• Work required: Show me each line of the listing below where the word "definition" appears.
Task inputs section start
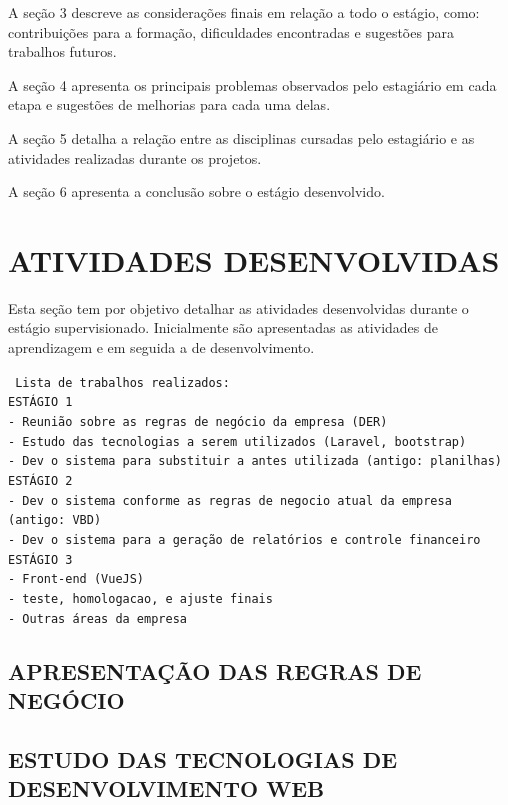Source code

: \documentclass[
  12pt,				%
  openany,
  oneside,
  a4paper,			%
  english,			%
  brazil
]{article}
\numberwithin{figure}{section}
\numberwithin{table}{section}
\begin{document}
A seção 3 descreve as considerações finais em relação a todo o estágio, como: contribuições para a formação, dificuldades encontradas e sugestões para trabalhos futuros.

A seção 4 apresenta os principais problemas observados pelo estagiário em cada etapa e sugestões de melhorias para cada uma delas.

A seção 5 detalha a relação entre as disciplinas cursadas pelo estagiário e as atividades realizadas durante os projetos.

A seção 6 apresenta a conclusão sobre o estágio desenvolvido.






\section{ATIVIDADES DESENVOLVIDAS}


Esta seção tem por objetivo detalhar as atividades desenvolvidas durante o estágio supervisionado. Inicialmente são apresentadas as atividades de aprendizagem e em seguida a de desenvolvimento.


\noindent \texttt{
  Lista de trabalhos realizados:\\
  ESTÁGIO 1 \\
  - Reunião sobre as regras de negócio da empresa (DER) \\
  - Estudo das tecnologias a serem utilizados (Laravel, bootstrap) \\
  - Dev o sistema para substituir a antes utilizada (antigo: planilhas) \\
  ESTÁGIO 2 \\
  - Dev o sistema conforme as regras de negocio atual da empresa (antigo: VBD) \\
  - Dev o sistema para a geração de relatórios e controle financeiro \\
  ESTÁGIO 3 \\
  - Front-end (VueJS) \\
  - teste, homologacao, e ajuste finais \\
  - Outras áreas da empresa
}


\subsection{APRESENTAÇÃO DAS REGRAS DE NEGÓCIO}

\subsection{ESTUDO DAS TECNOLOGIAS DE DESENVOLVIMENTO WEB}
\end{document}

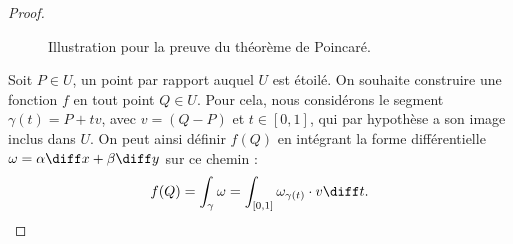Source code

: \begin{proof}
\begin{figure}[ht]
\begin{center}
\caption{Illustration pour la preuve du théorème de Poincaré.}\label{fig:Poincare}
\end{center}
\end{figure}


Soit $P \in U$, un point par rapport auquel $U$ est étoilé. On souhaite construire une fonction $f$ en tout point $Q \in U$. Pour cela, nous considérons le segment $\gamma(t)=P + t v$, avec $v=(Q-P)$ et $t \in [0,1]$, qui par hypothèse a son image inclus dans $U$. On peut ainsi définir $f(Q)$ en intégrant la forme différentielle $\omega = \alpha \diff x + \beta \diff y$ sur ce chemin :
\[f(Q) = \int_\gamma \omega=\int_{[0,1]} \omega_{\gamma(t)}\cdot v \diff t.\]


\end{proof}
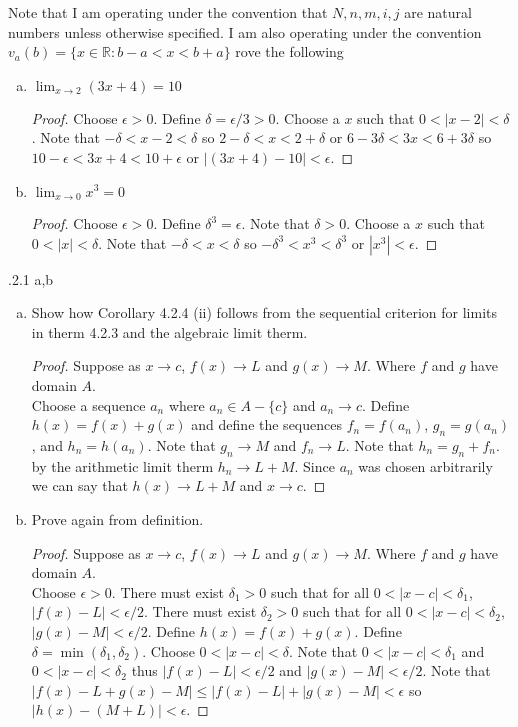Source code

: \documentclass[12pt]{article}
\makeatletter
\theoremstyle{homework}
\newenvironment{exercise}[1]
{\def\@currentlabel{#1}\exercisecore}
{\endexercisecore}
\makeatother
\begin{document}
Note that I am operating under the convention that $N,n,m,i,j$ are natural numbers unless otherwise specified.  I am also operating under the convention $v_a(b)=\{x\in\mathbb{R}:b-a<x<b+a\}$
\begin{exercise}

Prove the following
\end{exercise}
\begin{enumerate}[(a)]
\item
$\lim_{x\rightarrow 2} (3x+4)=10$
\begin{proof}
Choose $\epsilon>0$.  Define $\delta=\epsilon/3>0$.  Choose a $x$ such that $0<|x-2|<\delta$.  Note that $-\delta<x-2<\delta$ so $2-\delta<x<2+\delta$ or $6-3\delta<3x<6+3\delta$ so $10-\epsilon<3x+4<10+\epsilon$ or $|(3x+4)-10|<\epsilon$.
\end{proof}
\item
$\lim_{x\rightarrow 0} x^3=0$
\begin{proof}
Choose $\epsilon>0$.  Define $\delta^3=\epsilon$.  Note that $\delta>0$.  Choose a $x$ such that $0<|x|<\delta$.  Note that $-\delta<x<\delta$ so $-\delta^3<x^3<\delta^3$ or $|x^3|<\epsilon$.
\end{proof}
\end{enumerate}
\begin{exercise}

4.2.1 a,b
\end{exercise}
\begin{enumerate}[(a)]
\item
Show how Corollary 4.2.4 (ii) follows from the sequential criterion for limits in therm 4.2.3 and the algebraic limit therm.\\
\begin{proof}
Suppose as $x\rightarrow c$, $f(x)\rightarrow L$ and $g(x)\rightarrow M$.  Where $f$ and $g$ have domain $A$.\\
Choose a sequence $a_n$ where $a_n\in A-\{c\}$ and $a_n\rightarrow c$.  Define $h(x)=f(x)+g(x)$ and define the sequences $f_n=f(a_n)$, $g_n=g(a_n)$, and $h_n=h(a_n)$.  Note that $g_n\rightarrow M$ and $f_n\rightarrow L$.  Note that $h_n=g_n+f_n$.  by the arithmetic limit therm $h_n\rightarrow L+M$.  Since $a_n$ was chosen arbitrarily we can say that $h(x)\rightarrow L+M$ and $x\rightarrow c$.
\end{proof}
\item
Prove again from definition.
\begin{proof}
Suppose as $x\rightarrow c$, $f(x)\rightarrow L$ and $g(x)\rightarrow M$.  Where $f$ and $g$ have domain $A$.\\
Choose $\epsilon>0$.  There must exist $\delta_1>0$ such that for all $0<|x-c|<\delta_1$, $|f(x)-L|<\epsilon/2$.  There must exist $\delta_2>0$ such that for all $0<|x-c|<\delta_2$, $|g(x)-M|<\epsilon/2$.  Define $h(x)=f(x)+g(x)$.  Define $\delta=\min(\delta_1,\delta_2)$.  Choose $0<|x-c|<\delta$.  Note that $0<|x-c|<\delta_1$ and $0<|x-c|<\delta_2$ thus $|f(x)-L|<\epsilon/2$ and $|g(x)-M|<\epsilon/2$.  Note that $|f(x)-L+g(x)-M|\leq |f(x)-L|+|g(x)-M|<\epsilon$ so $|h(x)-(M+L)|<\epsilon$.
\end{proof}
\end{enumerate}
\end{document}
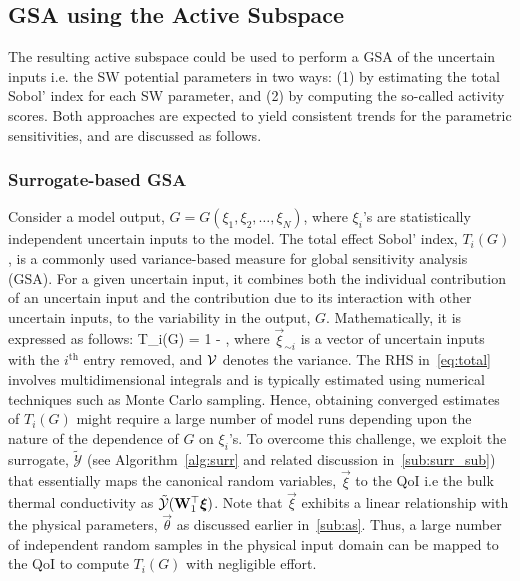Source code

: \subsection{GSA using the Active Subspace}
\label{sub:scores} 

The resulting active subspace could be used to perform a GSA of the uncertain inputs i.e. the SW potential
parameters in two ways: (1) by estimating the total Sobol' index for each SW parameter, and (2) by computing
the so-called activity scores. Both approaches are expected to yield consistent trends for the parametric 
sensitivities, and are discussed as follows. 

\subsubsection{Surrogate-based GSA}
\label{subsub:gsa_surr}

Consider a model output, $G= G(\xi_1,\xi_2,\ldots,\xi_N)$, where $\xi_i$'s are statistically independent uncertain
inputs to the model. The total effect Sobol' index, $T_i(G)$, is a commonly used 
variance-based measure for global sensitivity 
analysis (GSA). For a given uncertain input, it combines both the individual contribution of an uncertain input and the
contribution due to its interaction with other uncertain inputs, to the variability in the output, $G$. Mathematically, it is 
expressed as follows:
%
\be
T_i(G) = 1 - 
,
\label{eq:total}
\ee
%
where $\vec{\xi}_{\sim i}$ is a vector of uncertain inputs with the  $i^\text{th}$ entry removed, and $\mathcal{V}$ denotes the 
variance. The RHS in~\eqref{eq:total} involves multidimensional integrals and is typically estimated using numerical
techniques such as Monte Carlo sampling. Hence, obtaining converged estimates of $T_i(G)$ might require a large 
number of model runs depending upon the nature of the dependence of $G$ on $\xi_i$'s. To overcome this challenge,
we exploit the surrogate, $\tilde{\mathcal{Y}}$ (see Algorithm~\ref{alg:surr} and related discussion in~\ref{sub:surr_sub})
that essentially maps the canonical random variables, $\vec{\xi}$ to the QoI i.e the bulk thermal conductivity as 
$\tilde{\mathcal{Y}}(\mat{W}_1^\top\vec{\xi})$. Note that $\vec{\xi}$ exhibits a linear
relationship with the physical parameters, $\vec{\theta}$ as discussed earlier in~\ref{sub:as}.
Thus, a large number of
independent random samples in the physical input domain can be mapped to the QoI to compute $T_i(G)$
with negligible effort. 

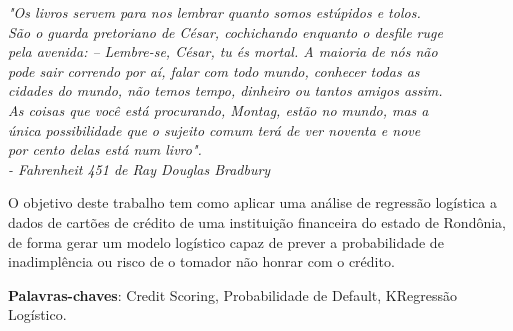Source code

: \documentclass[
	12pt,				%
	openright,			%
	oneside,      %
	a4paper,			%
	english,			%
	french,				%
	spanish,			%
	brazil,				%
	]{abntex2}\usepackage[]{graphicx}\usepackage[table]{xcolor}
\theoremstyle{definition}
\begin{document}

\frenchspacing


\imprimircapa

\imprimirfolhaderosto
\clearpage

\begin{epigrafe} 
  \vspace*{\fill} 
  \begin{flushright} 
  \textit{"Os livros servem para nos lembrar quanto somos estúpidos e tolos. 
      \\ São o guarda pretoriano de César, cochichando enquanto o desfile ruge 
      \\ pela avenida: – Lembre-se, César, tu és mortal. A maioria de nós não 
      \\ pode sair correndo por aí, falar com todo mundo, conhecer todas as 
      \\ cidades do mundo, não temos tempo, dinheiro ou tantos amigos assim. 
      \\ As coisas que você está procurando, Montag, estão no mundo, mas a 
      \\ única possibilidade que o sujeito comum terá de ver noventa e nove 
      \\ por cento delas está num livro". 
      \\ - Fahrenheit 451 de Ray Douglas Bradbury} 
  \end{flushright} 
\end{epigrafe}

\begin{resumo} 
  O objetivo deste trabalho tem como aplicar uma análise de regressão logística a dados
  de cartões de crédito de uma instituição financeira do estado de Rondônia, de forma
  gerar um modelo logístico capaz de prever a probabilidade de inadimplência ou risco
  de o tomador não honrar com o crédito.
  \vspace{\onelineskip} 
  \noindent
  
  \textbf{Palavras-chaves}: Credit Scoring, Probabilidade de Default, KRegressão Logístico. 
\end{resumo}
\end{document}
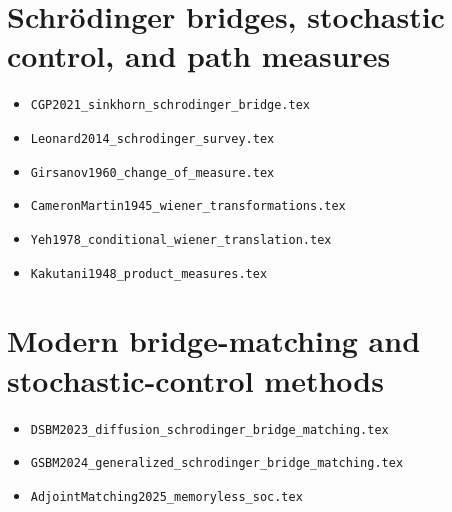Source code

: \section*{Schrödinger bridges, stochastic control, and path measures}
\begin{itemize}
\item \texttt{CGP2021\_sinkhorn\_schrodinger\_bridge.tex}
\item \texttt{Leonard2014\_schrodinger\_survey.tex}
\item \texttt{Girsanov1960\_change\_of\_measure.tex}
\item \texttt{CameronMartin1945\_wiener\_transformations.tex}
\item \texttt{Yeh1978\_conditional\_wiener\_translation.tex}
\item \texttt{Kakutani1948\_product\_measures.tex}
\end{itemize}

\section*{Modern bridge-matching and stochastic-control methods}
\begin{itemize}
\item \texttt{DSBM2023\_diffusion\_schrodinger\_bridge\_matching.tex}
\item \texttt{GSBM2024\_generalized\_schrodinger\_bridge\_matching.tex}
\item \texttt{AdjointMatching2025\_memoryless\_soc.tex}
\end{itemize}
Task inputs section end
• Solution to the exercise:
Prove again from definition.
\theoremstyle{definition}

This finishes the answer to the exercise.